According to Merriam Webster, a militant is ‘aggressively active (as in a cause)’

Terrorism is "the systematic use of terror especially as a means of coercion"

The most accurate description of people who behead for fun and profit would be ‘followers of Islamic law’, since this practice is legal (and encouraged) by these laws. But there is also no doubt that they’re using terror as a means of coercion.

The French world for terrorist is 'terroriste.' It’s easy to spell, easily recognized and accurate. Their use of words like ‘activist’ and 'militant' proves that accuracy isn’t their first priority.

What Karas said-- they're speaking another language, people. For God's sake.

Michele-- you're reaching.

See Mary's comment above.
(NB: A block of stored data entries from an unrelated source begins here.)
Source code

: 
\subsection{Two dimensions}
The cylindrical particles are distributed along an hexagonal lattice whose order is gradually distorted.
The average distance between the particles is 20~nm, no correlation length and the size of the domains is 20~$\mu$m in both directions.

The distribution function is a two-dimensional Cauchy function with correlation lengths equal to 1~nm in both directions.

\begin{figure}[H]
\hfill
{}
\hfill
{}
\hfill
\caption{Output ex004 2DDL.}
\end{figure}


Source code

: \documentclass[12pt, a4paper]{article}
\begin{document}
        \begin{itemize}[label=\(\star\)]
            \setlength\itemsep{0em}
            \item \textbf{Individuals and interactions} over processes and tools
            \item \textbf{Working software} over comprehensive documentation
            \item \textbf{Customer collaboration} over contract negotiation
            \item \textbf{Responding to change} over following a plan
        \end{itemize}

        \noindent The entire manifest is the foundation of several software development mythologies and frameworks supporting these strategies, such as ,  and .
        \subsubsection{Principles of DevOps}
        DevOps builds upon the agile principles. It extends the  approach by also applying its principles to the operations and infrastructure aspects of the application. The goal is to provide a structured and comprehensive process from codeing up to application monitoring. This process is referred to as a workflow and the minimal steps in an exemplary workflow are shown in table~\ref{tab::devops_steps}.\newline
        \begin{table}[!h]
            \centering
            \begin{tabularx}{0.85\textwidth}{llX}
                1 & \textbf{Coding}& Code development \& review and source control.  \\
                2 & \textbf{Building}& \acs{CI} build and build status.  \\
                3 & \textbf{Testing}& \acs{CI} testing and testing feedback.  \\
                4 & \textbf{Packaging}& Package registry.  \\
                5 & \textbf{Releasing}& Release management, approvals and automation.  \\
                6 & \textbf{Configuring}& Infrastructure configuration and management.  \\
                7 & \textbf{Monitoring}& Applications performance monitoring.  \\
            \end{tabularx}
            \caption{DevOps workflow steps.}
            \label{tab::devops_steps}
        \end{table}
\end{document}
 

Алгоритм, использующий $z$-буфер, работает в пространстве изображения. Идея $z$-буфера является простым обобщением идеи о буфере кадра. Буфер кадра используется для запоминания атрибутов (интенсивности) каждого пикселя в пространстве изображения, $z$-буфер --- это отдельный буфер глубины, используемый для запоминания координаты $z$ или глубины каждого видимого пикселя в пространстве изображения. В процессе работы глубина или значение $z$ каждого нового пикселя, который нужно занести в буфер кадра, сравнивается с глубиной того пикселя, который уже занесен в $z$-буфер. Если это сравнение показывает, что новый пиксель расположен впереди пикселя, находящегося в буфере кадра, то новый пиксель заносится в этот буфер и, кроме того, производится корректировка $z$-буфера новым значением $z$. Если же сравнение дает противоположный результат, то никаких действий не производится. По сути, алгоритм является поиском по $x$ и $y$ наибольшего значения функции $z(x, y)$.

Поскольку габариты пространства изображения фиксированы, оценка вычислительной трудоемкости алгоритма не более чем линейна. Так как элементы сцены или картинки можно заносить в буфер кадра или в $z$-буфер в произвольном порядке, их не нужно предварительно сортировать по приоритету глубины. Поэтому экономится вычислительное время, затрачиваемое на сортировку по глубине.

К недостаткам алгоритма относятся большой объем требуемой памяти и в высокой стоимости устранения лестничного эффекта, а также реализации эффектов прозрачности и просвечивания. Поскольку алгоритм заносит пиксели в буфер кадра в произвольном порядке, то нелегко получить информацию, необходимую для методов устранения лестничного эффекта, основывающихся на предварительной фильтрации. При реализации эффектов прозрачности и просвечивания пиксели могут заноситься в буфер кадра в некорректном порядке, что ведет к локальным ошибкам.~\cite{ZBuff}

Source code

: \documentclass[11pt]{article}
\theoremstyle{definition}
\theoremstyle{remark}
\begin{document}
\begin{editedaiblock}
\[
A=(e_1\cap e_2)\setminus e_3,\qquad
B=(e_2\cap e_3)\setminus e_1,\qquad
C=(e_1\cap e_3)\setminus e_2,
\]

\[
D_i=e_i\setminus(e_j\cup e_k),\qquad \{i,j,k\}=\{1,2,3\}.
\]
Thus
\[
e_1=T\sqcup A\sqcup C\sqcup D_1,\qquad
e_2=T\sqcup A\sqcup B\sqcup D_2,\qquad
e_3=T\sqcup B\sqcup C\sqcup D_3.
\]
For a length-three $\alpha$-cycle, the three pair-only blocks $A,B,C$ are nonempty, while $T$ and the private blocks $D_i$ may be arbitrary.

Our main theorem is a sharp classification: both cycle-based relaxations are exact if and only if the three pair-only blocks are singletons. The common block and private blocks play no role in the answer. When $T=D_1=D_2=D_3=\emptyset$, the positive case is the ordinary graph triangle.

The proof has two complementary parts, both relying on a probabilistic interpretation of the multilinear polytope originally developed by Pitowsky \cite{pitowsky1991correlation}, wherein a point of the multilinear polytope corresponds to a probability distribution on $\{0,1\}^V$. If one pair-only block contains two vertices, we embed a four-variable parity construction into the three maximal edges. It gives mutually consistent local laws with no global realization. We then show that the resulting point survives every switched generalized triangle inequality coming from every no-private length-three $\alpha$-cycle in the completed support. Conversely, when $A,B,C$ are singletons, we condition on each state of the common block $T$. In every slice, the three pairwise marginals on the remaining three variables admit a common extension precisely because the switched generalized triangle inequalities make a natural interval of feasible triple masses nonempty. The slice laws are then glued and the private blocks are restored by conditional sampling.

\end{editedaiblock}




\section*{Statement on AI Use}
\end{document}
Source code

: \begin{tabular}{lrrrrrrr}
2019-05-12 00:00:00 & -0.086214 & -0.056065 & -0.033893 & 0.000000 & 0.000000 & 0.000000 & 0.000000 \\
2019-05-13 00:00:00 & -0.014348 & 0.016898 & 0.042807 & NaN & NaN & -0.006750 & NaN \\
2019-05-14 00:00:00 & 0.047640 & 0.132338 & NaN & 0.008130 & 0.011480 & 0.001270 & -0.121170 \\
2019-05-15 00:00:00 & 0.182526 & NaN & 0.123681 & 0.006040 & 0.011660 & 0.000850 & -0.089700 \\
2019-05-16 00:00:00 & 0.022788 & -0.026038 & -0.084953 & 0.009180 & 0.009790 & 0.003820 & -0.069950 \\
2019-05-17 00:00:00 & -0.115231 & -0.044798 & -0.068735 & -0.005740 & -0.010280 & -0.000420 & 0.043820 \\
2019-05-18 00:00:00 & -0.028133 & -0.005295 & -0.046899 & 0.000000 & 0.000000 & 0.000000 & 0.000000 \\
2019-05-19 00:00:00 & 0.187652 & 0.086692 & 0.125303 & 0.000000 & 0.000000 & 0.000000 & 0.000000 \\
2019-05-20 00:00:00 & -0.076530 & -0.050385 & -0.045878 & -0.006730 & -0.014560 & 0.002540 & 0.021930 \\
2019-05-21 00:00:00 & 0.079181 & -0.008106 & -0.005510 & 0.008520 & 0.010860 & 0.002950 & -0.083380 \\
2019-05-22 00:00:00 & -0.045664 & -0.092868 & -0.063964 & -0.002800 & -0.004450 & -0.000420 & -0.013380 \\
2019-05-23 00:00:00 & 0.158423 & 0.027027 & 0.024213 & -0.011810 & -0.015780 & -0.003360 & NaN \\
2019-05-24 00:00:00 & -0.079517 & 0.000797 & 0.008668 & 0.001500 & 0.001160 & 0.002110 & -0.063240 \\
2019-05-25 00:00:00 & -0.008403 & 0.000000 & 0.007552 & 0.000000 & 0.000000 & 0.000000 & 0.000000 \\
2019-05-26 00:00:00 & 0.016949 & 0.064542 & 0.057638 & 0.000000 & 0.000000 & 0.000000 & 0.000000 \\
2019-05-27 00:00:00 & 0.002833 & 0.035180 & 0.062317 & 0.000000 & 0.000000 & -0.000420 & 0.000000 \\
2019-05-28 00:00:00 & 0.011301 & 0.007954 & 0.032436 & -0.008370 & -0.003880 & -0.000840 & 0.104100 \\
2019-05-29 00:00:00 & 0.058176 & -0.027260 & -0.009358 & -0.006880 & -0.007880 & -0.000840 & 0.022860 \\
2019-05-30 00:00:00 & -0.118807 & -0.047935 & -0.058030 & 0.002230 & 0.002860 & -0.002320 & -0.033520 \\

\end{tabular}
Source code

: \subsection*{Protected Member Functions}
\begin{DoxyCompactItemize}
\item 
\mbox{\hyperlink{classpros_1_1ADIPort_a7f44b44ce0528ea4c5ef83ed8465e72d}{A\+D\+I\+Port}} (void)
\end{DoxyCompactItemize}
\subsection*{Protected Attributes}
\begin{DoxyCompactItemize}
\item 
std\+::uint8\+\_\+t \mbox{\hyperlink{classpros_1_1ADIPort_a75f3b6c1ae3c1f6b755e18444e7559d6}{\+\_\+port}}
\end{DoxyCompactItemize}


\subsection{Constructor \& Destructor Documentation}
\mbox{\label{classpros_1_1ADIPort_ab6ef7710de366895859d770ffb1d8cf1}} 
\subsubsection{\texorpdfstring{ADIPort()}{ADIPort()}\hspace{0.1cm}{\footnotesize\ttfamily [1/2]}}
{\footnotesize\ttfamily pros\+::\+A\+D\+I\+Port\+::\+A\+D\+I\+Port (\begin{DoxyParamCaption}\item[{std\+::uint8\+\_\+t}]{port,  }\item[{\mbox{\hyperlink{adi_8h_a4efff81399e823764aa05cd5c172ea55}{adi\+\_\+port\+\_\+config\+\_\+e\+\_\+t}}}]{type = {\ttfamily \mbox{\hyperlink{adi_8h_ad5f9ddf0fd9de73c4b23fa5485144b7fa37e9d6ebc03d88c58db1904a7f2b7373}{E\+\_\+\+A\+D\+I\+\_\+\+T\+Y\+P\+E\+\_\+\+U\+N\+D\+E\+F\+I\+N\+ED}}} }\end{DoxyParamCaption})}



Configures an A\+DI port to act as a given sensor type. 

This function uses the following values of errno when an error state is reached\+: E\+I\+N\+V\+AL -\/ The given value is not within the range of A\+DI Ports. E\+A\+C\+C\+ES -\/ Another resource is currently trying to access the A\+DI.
It's not the first time I translated from there. It is, however, the first time I've seen that word used in regards to terrorists.

i forgot to mention that although most commonly used to mean militants (in this sort of context) it can also be on par with "terrorist". seriously. if you don't speak the langauge at all, then don't presume to understand the meaning.

(1) How "France" describes?

(2) More examples of French cowardice and indifference to death, from the possibly made up country of Afghanistan:

(a) http://www.pbs.org/newshour/media/media_watch/july-dec01/reporters_11-12.html

(b) http://www.taipeitimes.com/News/world/archives/2003/11/18/2003076302

© http://www.spacedaily.com/2002/021231120010.c4jmdkfv.html

Michele you are doing fine. Activiste does translate as activist, and it is a severe stretch to use it for terrorist or blood thirsty savage, such as those in Iraq.

The wire services often use this sort of non-judgemental language. If you look at the language from the US wire services you see the same sort of thing:

BAGHDAD, Iraq -- A militant Iraqi group threatened Sunday night to behead a U.S. Marine with Utah ties whom it said it had abducted from a military base, unless the United States releases all Iraqi prisoners, according to a video aired on the Qatar-based television network al-Jazeera. [emphasis mine] - Tribune Staff and Wire Services

Calling a terrorist a "militant" or "activist" is definitely a stretch, but it's probably far more related to the policy of an over-emphasis on being "non-partisian" or "non-judgemental" in wire reports than to anything you could say specifically about the French.

catherine

I'm curious... how did you get from
my french is rusty, but i looked up an article on french wikipedia and it says that activiste is a very recent term
to the snarky
if you don't speak the langauge at all, then don't presume to understand the meaning

in less than an hour?

well, i studied french for five years, researched what the term activiste in french meant, learned that it can possibly mean "militant" in different situations, called my french grandfather, and came to the conclusion that while terrorist would have obviously been a better choice in this word situation, that the reuters article probably wasn't calling the terrorists simple activists. and i was taking issue with michele and the LGF people for doing so without having checked it out.

Catherine

This is not a new argument about either Reuters or AP. They go out of their way in headlines and leading paragraphs to manipulate their presentation of "news" in a decidedly anti-Western way. That includes using the terms "insurgents, rebels, gunmen, or militants" to describe the perpetuators of the most heinous of terrorist acts. This is not an 'oopsy' by Reuters, where we can be inclined to give them the benefit of a doubt on picking a word not quite appropriate. This is Reuters showing their BIAS crosses even language barriers and they are consistent in their pattern of not using the words "terrorism" or "terrorist" in any situation in which the West is attacked by Islamists.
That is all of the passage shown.